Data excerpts
■ ■ ■ ■ ■

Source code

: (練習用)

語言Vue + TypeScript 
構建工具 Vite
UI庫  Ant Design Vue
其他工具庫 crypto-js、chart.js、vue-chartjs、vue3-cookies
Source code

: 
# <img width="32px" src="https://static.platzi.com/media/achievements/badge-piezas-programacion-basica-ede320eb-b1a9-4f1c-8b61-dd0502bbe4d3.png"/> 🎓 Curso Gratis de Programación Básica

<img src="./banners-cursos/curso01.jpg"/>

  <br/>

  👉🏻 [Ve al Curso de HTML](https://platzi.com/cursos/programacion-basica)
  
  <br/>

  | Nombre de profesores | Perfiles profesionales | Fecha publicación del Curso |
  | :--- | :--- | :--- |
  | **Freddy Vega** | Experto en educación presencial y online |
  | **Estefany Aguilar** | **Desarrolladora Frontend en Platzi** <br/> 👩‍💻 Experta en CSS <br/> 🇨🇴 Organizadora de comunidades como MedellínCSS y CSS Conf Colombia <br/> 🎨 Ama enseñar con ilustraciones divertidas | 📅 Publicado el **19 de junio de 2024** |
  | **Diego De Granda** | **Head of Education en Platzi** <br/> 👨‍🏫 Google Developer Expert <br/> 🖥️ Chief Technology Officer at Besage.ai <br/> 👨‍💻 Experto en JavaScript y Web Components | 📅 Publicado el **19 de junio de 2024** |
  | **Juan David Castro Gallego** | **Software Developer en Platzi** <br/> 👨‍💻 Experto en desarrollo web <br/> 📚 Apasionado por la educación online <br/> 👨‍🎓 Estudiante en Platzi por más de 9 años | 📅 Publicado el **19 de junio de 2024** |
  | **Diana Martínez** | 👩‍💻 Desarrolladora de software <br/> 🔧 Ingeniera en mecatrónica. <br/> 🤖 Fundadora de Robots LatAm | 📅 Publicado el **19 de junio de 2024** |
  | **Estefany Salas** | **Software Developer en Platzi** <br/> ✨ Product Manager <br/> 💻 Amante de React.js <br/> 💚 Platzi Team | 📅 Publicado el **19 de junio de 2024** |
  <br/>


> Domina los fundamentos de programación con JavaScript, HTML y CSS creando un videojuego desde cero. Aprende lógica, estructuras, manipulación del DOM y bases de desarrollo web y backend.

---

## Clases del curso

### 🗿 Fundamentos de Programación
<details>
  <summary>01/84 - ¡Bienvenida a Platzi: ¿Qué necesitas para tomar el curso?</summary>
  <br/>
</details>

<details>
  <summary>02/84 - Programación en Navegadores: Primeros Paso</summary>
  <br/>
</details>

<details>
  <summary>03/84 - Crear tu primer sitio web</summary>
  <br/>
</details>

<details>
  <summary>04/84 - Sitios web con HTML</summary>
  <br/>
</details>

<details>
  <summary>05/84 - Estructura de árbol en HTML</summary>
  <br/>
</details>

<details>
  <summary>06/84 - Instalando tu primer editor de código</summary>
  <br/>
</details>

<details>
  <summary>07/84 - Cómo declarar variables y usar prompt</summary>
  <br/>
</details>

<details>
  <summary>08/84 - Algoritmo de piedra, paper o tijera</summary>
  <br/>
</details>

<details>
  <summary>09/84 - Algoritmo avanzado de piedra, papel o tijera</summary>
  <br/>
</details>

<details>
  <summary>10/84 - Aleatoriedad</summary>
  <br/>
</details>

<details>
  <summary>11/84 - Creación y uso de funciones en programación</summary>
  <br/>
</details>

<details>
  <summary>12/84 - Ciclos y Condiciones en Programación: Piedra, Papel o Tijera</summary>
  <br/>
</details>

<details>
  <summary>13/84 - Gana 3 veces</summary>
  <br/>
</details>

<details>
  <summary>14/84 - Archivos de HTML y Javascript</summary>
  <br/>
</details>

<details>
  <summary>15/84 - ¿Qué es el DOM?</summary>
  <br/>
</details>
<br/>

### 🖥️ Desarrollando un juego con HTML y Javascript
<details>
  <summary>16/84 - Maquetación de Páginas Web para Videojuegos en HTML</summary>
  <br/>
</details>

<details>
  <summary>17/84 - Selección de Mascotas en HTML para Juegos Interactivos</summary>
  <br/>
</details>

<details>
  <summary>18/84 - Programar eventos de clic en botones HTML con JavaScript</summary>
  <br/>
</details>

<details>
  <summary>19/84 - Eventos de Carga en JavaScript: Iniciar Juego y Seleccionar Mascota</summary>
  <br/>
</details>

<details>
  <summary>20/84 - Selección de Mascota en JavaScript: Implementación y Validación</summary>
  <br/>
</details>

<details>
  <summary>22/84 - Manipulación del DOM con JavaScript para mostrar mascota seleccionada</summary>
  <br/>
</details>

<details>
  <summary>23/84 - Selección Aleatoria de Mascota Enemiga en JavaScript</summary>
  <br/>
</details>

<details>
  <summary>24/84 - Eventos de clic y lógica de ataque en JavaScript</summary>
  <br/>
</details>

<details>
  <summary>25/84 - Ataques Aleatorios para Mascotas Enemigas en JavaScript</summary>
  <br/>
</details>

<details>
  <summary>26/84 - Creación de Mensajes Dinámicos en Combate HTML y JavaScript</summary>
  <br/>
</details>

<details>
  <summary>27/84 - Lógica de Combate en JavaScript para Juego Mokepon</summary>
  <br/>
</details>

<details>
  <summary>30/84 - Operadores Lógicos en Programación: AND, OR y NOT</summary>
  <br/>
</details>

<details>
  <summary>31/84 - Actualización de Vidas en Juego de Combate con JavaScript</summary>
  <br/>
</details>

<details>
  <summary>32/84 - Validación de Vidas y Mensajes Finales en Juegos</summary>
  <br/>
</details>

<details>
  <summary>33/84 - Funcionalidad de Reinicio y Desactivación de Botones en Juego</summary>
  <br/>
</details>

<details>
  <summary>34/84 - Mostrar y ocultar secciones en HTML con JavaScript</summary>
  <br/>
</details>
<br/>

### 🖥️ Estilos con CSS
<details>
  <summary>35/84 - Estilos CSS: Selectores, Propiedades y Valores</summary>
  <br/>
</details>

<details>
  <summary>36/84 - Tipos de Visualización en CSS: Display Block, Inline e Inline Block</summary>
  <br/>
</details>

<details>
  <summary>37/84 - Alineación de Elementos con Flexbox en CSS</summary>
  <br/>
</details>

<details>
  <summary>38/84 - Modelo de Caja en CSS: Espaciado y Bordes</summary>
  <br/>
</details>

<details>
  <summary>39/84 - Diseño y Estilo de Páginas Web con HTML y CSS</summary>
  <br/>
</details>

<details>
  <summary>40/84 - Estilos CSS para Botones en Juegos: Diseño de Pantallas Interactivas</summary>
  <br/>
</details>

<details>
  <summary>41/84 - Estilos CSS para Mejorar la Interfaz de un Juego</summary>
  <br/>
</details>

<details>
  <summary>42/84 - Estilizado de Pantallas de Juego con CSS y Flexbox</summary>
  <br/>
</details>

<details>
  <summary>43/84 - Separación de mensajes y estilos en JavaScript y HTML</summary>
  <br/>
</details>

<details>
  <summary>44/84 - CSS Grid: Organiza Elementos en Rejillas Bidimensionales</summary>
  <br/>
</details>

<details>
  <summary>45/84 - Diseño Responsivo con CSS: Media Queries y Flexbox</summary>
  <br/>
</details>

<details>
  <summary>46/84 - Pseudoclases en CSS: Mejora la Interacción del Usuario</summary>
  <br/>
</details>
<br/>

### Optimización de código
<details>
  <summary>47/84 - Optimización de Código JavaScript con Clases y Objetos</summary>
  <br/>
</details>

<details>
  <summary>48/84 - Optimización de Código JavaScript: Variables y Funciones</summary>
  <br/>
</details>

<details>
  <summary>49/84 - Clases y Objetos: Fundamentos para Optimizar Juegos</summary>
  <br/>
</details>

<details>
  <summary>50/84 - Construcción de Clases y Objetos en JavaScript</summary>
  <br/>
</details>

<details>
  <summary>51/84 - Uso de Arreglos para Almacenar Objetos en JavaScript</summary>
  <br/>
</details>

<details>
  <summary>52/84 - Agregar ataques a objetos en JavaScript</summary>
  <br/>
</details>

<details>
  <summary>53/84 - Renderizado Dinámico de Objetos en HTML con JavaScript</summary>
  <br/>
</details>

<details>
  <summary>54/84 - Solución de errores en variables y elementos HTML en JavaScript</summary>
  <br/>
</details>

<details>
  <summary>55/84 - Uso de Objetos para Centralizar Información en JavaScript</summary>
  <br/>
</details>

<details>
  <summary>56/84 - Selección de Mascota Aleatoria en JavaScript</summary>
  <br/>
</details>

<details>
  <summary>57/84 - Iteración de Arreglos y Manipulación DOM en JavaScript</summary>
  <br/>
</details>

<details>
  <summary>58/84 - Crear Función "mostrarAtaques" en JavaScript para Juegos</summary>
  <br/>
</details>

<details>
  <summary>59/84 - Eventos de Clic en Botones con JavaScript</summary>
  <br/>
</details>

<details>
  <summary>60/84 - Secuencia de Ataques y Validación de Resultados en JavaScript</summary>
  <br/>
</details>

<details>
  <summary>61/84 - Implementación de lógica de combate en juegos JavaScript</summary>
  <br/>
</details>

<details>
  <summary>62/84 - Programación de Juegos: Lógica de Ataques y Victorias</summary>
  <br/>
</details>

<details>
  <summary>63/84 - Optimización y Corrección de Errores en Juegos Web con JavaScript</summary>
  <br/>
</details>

■ ■ ■ ■ ■

> Problem to solve
Extract, please, the lines from the start of the entries above through the one with "Aguilar** | **Desarrolladora", both included, reproducing each exactly and adding nothing.

> Written response
Source code

: (練習用)

語言Vue + TypeScript 
構建工具 Vite
UI庫  Ant Design Vue
其他工具庫 crypto-js、chart.js、vue-chartjs、vue3-cookies
Source code

: 
# <img width="32px" src="https://static.platzi.com/media/achievements/badge-piezas-programacion-basica-ede320eb-b1a9-4f1c-8b61-dd0502bbe4d3.png"/> 🎓 Curso Gratis de Programación Básica

<img src="./banners-cursos/curso01.jpg"/>

  <br/>

  👉🏻 [Ve al Curso de HTML](https://platzi.com/cursos/programacion-basica)
  
  <br/>

  | Nombre de profesores | Perfiles profesionales | Fecha publicación del Curso |
  | :--- | :--- | :--- |
  | **Freddy Vega** | Experto en educación presencial y online |
  | **Estefany Aguilar** | **Desarrolladora Frontend en Platzi** <br/> 👩‍💻 Experta en CSS <br/> 🇨🇴 Organizadora de comunidades como MedellínCSS y CSS Conf Colombia <br/> 🎨 Ama enseñar con ilustraciones divertidas | 📅 Publicado el **19 de junio de 2024** |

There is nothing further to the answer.